- _Task goal_: Note how many lines in the entries below contain the string "times", and answer with that number and no other text.

** Source information follows **

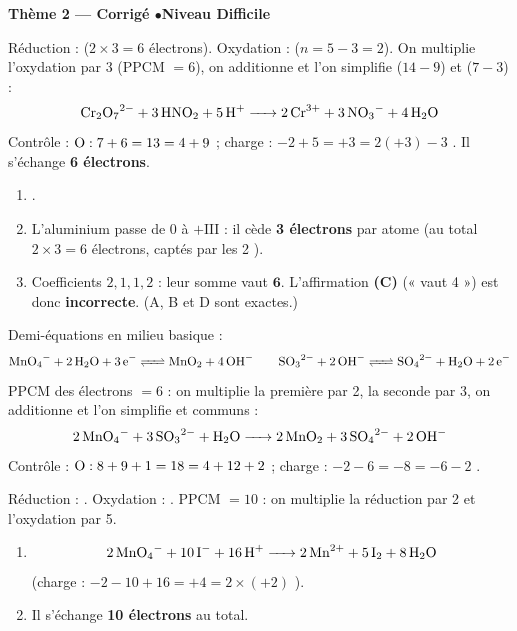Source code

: \documentclass[11pt,a4paper]{article}
\begin{document}
\begin{center}\color{primarydark}\large\bfseries Thème 2 — Corrigé \quad$\bullet$\quad Niveau Difficile\end{center}

\begin{corrige}
Réduction :  ($2\times 3=6$ électrons).
Oxydation :  ($n=5-3=2$). On multiplie l'oxydation par 3
(PPCM $=6$), on additionne et l'on simplifie  ($14-9$) et  ($7-3$) :
\[
\ce{Cr2O7^{2-} + 3 HNO2 + 5 H+ -> 2 Cr^{3+} + 3 NO3^- + 4 H2O}
\]
Contrôle : $\ce{O}:7+6=13=4+9$ \checkmark ; charge : $-2+5=+3=2(+3)-3$ \checkmark. Il s'échange
\textbf{6 électrons}.
\end{corrige}

\begin{corrige}
\begin{enumerate}[label=\alph*)]
  \item {}.
  \item L'aluminium passe de $0$ à $+\mathrm{III}$ : il cède \textbf{3 électrons} par atome (au total
        $2\times 3=6$ électrons, captés par les 2 ).
  \item Coefficients $2,1,1,2$ : leur somme vaut $\mathbf{6}$. L'affirmation \textbf{(C)} (« vaut 4 »)
        est donc \textbf{incorrecte}. (A, B et D sont exactes.)
\end{enumerate}
\end{corrige}

\begin{corrige}
Demi-équations en milieu basique :
\[
\ce{MnO4^- + 2 H2O + 3 e^- <=> MnO2 + 4 OH^-}\qquad
\ce{SO3^{2-} + 2 OH^- <=> SO4^{2-} + H2O + 2 e^-}
\]
PPCM des électrons $=6$ : on multiplie la première par 2, la seconde par 3, on additionne et l'on
simplifie  et  communs :
\[
\ce{2 MnO4^- + 3 SO3^{2-} + H2O -> 2 MnO2 + 3 SO4^{2-} + 2 OH^-}
\]
Contrôle : $\ce{O}:8+9+1=18=4+12+2$ \checkmark ; charge : $-2-6=-8=-6-2$ \checkmark.
\end{corrige}

\begin{corrige}
Réduction : . Oxydation : .
PPCM $=10$ : on multiplie la réduction par 2 et l'oxydation par 5.
\begin{enumerate}[label=\alph*)]
  \item \[\ce{2 MnO4^- + 10 I^- + 16 H+ -> 2 Mn^{2+} + 5 I2 + 8 H2O}\]
        (charge : $-2-10+16=+4=2\times(+2)$ \checkmark).
  \item Il s'échange \textbf{10 électrons} au total.
\end{enumerate}
\end{corrige}
\end{document}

** End of Source information **

- _Expected answer_: 3